**What is expected**
Please state how many lines of the data below contain the word "that", offering nothing besides the number.

**Material shown**
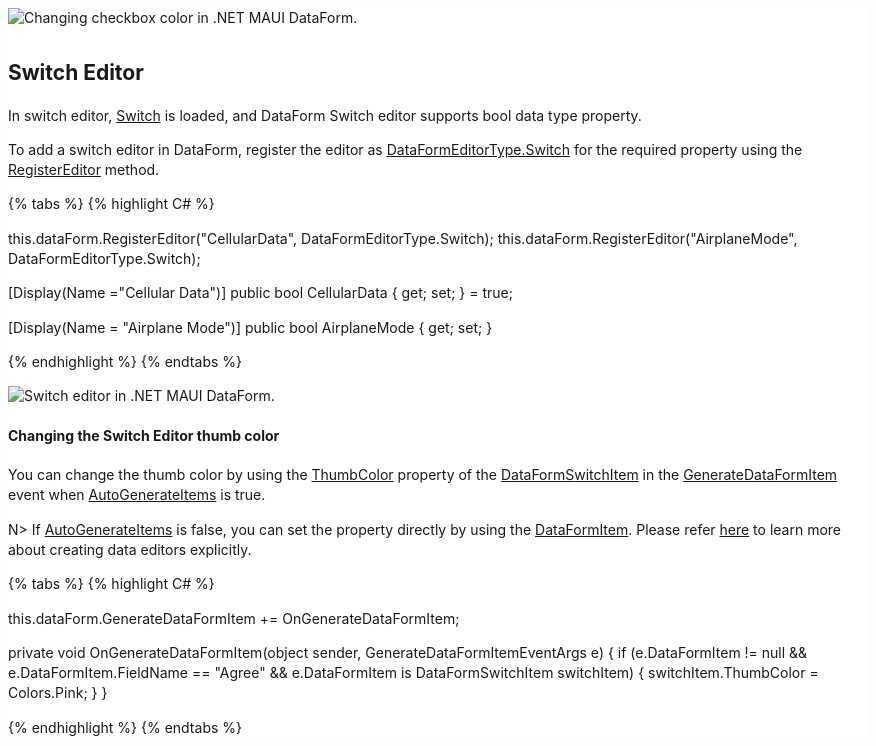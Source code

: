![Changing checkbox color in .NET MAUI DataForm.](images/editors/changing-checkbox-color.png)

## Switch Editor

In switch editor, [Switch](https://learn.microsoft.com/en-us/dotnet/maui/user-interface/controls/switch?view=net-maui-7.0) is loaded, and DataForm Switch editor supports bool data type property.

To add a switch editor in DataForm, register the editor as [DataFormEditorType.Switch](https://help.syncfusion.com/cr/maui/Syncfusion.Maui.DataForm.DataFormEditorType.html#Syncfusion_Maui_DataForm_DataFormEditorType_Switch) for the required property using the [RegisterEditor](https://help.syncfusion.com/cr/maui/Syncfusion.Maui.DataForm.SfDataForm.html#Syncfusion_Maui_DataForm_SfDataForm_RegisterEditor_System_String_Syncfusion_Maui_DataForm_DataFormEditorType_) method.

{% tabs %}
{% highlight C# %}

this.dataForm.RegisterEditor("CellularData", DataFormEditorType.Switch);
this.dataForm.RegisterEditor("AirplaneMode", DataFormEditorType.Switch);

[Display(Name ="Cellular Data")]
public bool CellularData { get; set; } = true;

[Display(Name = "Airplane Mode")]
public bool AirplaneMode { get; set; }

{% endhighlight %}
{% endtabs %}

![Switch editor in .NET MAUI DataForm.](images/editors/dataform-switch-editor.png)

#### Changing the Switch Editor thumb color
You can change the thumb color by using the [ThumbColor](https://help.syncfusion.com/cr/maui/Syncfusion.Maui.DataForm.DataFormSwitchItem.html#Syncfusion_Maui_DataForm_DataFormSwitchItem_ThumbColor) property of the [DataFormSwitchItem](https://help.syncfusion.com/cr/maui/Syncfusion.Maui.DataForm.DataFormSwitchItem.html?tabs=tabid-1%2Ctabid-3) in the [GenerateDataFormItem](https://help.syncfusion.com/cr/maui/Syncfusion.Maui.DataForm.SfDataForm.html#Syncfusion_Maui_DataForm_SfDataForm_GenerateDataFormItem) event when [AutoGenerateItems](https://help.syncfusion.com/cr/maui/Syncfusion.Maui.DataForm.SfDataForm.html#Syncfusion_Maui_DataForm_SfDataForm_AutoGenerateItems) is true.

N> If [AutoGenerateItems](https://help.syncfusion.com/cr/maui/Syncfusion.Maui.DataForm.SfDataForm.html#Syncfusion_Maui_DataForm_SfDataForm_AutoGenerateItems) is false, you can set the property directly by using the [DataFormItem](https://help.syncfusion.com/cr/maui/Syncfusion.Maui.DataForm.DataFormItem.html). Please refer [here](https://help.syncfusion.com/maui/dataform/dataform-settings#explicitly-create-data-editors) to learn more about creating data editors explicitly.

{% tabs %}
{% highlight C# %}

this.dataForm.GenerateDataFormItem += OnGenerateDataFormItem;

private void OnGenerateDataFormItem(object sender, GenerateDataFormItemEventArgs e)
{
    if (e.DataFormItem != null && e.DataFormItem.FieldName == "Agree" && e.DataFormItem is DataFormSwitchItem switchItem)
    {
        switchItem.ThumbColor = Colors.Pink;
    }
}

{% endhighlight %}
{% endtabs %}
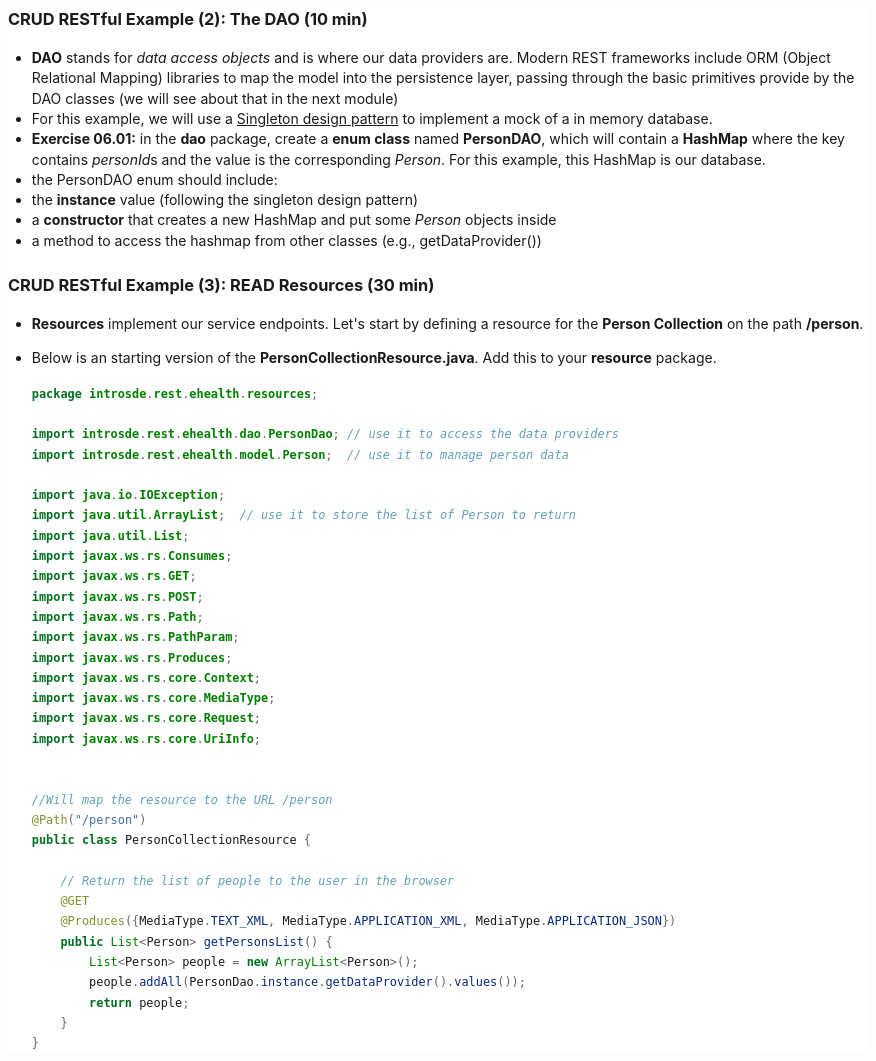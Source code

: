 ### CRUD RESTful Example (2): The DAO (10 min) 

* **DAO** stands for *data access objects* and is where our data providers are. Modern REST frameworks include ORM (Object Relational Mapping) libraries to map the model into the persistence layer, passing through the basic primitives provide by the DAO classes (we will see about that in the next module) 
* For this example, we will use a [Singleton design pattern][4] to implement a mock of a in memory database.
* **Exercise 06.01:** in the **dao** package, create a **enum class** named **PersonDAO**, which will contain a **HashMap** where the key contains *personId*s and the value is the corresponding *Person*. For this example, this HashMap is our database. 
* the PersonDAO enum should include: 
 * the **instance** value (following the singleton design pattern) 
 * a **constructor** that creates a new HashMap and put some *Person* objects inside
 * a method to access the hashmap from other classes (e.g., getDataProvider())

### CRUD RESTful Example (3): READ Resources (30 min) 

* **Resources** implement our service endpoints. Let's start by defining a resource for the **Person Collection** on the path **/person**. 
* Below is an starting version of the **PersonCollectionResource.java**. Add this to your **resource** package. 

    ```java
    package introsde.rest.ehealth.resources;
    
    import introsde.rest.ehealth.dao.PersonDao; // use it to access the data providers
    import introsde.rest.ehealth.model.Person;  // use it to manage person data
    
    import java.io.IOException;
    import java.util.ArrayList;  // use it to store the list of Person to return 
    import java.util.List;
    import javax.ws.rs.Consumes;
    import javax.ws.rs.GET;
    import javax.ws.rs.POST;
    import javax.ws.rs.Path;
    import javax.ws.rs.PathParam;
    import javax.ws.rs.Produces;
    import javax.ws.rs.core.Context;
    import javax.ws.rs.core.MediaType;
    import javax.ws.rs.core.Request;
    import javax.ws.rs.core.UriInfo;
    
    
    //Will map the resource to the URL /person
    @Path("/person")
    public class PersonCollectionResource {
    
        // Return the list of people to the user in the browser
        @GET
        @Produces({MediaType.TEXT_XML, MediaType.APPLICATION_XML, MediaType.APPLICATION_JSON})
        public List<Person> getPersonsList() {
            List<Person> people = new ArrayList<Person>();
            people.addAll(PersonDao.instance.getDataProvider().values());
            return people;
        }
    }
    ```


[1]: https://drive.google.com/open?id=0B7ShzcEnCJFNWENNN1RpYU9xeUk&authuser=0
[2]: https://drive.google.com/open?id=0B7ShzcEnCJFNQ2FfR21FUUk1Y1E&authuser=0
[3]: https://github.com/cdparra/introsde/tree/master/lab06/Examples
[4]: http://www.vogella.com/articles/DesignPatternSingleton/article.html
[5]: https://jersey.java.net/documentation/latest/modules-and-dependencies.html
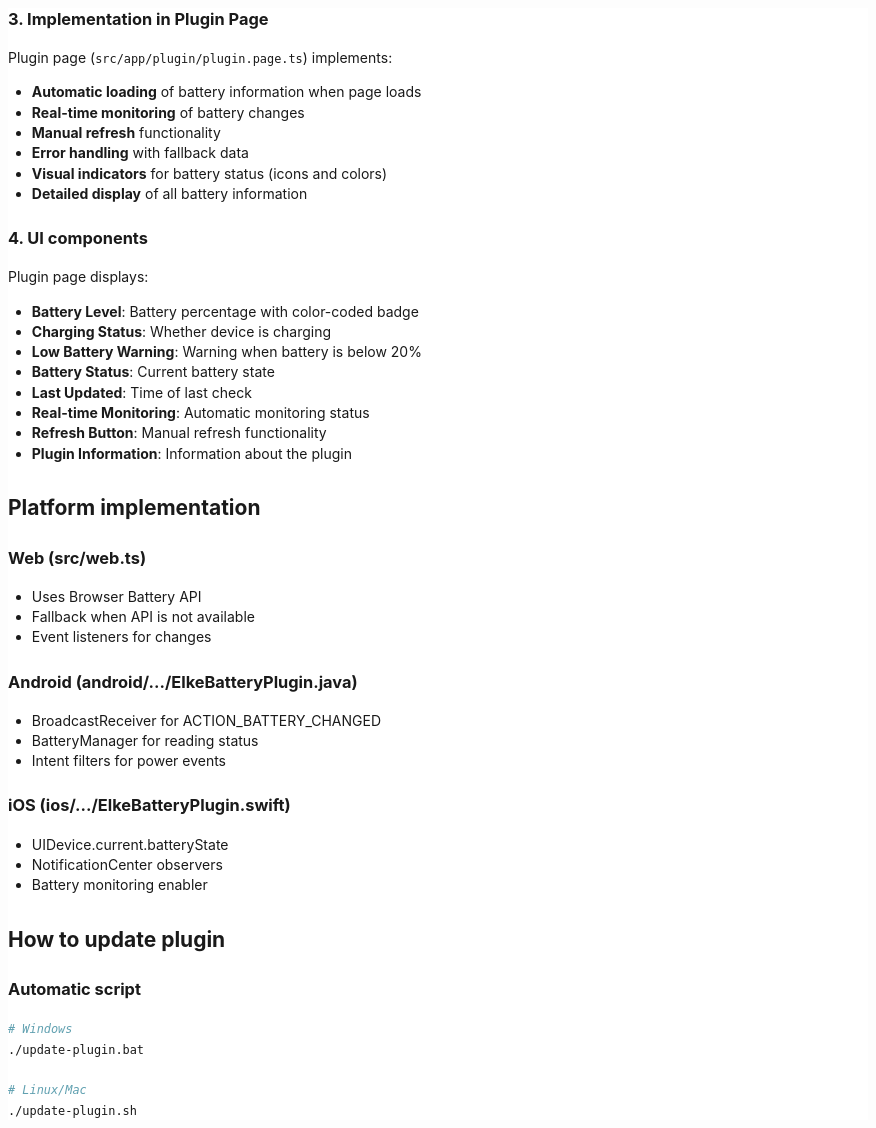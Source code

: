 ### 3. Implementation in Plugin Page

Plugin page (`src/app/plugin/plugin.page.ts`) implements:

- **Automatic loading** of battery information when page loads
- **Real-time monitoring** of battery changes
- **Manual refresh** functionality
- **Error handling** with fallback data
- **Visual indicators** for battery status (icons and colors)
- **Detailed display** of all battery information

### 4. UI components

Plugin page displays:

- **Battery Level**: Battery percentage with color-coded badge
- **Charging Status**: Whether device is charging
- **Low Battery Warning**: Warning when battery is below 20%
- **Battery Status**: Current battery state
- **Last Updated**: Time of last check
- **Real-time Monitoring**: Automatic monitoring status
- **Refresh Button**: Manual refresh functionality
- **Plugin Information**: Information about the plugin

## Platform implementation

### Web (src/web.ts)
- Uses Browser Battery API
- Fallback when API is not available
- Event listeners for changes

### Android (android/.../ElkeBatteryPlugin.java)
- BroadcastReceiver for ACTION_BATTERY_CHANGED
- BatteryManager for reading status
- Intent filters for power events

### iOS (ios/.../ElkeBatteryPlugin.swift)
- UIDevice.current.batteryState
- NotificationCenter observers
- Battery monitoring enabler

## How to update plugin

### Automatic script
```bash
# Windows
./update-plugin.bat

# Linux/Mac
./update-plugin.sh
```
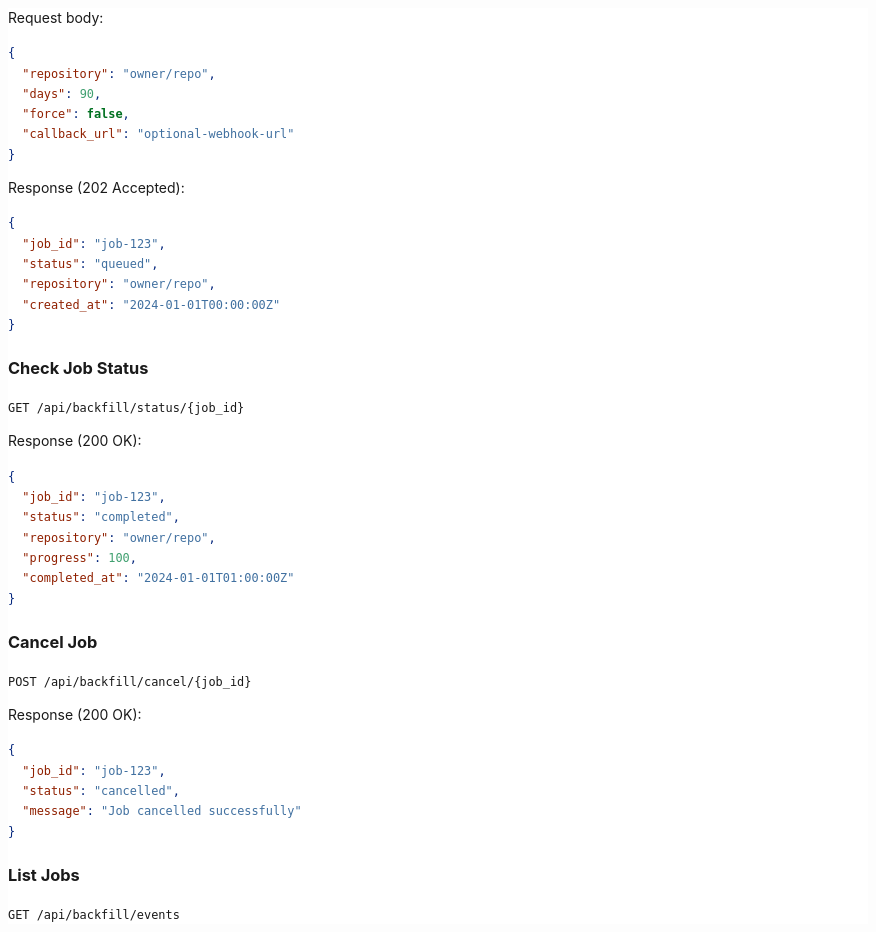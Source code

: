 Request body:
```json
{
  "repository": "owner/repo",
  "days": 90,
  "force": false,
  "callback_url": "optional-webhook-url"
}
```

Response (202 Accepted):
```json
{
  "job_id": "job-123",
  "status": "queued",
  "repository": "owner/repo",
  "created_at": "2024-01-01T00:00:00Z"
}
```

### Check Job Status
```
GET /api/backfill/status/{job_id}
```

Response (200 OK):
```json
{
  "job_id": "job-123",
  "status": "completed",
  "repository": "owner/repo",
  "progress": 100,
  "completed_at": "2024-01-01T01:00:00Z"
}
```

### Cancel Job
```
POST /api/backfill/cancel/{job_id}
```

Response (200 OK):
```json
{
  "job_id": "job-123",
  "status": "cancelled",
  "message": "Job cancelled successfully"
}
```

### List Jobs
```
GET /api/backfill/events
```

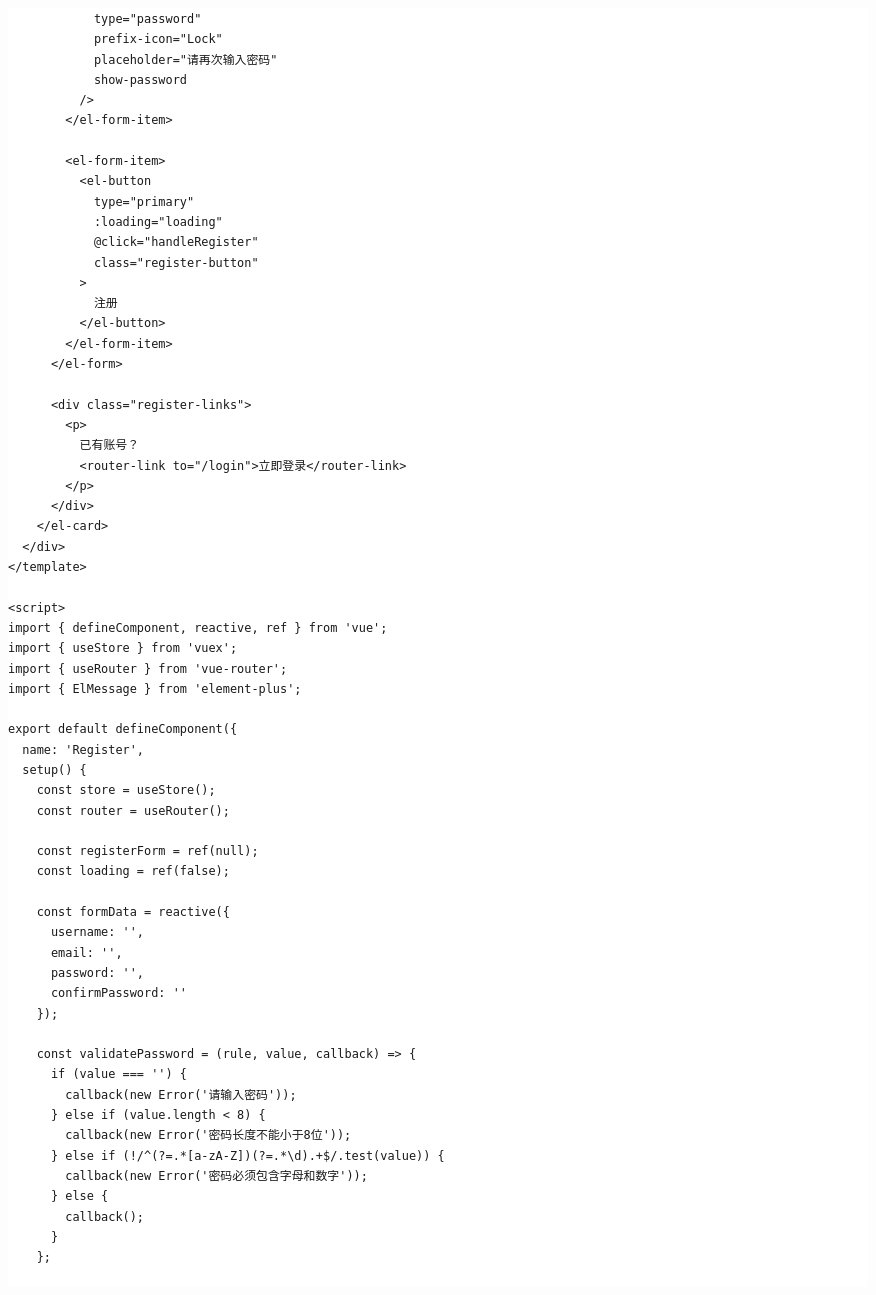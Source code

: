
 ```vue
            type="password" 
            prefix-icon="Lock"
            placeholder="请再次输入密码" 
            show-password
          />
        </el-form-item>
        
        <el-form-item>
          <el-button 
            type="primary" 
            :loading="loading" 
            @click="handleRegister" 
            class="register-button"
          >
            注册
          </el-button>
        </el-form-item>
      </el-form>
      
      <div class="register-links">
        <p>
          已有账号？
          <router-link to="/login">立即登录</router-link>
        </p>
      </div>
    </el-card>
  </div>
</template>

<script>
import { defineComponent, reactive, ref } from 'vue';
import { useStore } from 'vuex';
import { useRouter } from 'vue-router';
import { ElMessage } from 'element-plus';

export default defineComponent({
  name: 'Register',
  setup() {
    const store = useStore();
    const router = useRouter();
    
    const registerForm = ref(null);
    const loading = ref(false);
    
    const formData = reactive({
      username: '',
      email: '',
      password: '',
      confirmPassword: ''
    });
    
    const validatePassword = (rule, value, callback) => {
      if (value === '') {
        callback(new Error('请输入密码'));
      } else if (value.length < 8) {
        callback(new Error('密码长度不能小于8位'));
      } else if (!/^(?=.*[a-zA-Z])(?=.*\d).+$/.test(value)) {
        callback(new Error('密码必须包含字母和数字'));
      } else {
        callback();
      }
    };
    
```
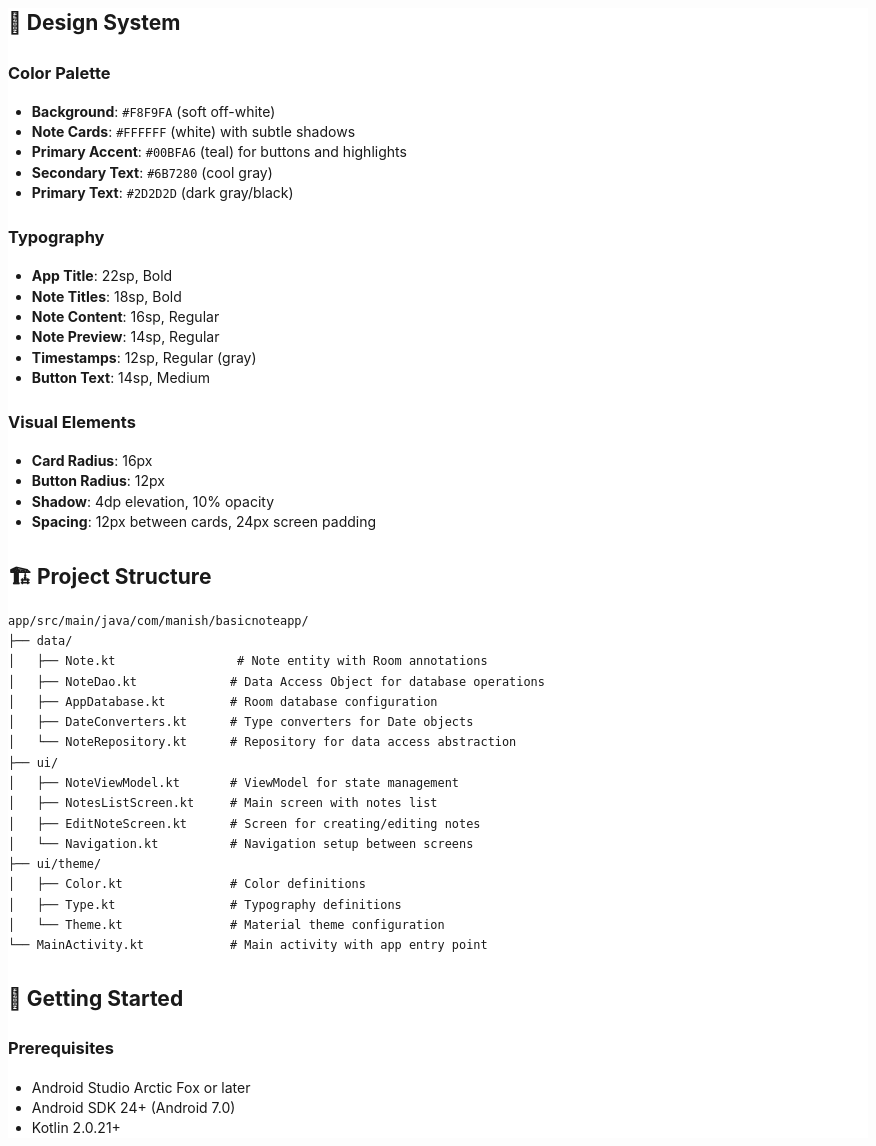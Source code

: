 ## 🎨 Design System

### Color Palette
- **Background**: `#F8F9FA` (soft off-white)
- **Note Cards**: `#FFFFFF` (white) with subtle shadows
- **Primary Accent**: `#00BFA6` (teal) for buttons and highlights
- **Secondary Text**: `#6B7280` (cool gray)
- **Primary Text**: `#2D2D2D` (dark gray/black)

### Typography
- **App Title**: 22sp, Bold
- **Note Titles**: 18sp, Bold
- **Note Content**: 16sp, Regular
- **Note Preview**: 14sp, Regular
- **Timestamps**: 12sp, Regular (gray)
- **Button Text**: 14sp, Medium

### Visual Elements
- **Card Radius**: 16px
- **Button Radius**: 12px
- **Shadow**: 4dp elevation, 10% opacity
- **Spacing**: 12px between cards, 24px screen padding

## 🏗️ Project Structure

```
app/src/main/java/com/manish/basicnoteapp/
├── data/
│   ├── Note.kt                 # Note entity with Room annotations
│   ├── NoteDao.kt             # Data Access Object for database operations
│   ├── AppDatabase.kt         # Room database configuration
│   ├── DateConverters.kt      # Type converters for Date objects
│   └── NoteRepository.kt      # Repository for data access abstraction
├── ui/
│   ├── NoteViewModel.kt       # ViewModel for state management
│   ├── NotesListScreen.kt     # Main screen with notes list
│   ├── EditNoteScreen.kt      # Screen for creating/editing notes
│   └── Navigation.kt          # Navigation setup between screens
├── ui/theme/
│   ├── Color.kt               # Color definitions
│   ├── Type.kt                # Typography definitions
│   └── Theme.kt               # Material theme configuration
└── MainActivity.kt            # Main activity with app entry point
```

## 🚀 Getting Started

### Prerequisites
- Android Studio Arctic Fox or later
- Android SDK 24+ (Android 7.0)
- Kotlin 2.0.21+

**Answer space**
2